Well, I’m not yet thirty. But it started a bit more than a year ago, when I was turning 27, with a hellishly vivid feeling of mortality. (No, not morbid thoughts, exactly. Feelings of mortality. I’m told that’s normal when one is approaching thirties.) Today, I’ve been crying a lot, you could say regretting past mistakes, but more regretting my current inability to move past them.

Professionally, I don’t have that much complaints. It could be better, but it could be a lot worse too.

My demons have always laid on my personal side. In the past 14 years, I’ve made choices. They haven’t always been informed choices, they have sometimes, quite often in fact, been reactions against my own perceptions of my own past actions. I suppose the gist is that I am terribly lonely. I have a couple of people I call friends. My relationship with my parents is in order. But…

When I was younger, I had eyes for women. I was friends with many women. I’m not positive, but there were several, along the years, who probably were even interested. But it never clicked. Perhaps I was just then making eyes at someone much further away and I didn’t see the one sitting beside me. Perhaps, had I, or she, not moved out of town, things might have been different. There was one that I probably almost stalked. I’m not proud of that, and in fact, the shame of that memory is probably one of the things that is holding me back now. In some cases, clearly one-sided ones, my inability to reign emotions properly caused quite a few awkward situations. I remember them, too, with shame.
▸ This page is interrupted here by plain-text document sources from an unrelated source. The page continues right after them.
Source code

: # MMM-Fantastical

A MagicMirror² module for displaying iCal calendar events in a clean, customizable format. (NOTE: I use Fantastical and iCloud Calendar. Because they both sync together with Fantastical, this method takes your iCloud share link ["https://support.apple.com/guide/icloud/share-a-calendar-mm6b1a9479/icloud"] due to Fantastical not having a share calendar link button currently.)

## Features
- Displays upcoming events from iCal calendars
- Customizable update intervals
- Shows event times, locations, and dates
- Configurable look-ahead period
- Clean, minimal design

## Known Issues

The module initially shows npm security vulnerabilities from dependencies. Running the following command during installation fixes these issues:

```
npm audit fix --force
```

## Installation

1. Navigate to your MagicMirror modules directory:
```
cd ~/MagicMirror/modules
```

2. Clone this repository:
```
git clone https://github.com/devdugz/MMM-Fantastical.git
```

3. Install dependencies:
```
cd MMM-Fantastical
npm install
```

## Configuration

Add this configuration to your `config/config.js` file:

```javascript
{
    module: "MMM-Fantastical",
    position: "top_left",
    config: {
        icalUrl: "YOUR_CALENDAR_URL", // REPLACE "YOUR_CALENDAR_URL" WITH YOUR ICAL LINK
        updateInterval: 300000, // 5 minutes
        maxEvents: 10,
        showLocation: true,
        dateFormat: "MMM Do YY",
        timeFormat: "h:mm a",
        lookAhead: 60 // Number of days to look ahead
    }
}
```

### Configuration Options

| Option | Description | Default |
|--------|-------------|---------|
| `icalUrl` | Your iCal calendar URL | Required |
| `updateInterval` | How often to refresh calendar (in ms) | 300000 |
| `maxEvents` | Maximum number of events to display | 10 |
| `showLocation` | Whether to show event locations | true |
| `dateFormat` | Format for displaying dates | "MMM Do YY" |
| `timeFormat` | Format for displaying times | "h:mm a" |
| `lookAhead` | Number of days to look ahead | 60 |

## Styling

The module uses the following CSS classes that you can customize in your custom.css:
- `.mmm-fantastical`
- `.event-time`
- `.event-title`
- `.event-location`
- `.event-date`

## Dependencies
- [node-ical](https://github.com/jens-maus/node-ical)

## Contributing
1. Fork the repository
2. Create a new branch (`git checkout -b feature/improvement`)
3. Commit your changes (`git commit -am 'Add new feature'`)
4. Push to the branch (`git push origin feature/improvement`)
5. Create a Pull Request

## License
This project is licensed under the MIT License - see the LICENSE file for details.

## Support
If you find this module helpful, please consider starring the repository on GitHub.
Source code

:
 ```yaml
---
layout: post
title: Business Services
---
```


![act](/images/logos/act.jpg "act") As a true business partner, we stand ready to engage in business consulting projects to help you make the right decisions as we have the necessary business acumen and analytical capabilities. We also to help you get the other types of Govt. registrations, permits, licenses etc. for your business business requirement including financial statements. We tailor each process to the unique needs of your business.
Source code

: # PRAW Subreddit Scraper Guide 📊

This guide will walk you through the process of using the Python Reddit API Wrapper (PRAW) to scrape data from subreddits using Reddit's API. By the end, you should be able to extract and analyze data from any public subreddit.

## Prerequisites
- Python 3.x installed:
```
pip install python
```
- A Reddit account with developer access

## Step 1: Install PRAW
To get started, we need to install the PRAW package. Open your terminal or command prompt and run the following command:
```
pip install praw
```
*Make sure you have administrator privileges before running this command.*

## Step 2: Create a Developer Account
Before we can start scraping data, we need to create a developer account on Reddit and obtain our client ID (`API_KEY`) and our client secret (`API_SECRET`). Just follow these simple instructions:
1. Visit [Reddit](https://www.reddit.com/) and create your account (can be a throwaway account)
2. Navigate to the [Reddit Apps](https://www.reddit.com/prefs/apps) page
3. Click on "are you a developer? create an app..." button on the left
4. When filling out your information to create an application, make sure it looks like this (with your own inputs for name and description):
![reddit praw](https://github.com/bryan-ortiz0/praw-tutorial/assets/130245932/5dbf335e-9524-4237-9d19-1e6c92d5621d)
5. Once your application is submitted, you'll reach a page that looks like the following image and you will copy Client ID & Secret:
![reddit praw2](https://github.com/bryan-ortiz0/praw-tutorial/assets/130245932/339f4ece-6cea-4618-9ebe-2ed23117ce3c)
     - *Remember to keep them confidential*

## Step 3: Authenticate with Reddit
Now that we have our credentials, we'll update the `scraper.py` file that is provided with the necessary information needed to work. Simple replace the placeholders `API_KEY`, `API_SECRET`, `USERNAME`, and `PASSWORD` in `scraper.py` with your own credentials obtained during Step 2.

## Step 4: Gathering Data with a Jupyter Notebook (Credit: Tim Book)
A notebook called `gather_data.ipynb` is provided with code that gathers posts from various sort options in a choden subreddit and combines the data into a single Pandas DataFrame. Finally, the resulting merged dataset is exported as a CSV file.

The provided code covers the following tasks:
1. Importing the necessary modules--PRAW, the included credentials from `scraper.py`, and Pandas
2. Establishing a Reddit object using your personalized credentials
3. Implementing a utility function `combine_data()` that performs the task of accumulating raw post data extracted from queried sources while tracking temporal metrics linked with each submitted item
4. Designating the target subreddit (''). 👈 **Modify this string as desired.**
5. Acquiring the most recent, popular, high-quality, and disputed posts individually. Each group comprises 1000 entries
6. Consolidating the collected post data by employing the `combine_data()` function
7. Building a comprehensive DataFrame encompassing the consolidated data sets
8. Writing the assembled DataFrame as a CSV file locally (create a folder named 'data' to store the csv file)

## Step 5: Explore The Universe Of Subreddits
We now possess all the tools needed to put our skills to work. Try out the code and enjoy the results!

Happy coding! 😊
So I’ve learned to grow a thick shell around myself. It helps in dealing with professionals in the proper manner, regardless of their plumbing. It is ia useful skill. But I notice that the thick shell repels those who clearly would like to know me better (there have been a few; I’m not saying it would’ve ever gone beyond friendship, but even that is out of the question when I’m unable to relate). And when I finally figure out how to get out of that damned shell, they’re long gone. In some cases, well enough gone that I don’t even know their names. In others, it’s just the window of opportunity that has gone. But it’s enough. And it doesn’t help that I have this huge barrel around me which I don’t seem to be able to rid myself of.
And so, I come back to this day. I read Weber & Ringo’s We Few (note that it’s book 4 in a series). Maybe I’m just a sucker for martial romances, I don’t know, but they often affect me. But none has affected me this much before.

I’ve been hurting like hell after I finished that book. The ending is so beautiful that it seems to have opened some old wounds, and I’ve been crying. And I curse my shell, the one that is so useful at the office, the one I took several years to build around me just so that I could do my job properly.

I don’t know. Writing this has helped a little. But I’m afraid I’m going to regret posting this in the morning. (And I wonder how this keeping awake is going to wreck havoc with my teaching tomorrow afternoon.)